Ella Sutherland (b. 1987, Auckland, New Zealand) lives and works in Sydney, Australia. Her work has been shown widely throughout New Zealand and international venues including Monash Museum of Art, Melbourne; UNSW Galleries, Sydney; 12th Gwangju Biennale, Gwangju and Objectspace, Auckland. She was the recipient of the 2020 Creative New Zealand Visual Arts Residency at the Künstlerhaus Bethanien, Berlin, which has been postponed till October 2021.

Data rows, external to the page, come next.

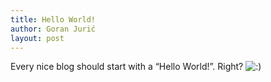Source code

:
 ```yaml
---
title: Hello World!
author: Goran Jurić
layout: post
---
```

Every nice blog should start with a &#8220;Hello World!&#8221;. Right? <img src='http://gogs.info/wp-includes/images/smilies/icon_smile.gif' alt=':)' class='wp-smiley' />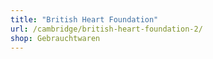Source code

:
 ```yaml
---
title: "British Heart Foundation"
url: /cambridge/british-heart-foundation-2/
shop: Gebrauchtwaren
---
```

Zina Swanson’s paintings, sculptures, and installations draw on plant-related lore, and while they’re often humorous and uncanny they also hint at a darker view of humanity’s relationship to the natural world. Her paintings are detailed, precise. The visual pleasure of her use of repetition is also undeniable: a silhouette of a head composed of pressed forget me not flowers; a skirting of blades of grass and “fake” four-leaf clovers that rings the gallery; two walls of painted freckled noses appearing to close in on a blooming tiger lily. Though take a step back from this last work, and the noses collectively could be mistaken for a pair of menacing wasp nests. Swanson aims to unsettle. Her practice has an ongoing relationship with several texts including Peter Tompkins and Christopher Bird’s infamous The Secret Life of Plants (1973), Primary Perception: Biocommunication with Plants, Living Foods, and Human Cells (2003) by CIA lie-detector specialist Cleve Backster, and Animal and Plant Lore (1899). What Swanson has in common with these “pioneers” of plant research is an inquisitiveness bordering on suspicion in the beauty, complexity, and potential of plants. Still, there is always a human presence in her works—the outline of a face, noses, a hand—or something that suggests a human has been here: a window, neatly arranged sticks. These works are often smaller in scale, though this is one of their strengths. They’re scaled for an interaction with the viewer that is personal, intimate, and so wonderfully unnerving.
Zina Swanson (b. 1981, Christchurch, New Zealand) lives and works in Christchurch, New Zealand. She has exhibited extensively with solo and group presentations at most of New Zealand’s top galleries and museums. These include the Christchurch Art Gallery, Dunedin Public Art Gallery, City Gallery Wellington and Artspace Aotearoa. Her works are also held in the collections of the Wallace Arts Trust, Christchurch Art Gallery, Dunedin Public Art Gallery and The Dowse Art Museum, and she has been the recipient of the prestigious Frances Hodgkins Fellowship, and in 2014 was an Apexart New York Inbound Resident.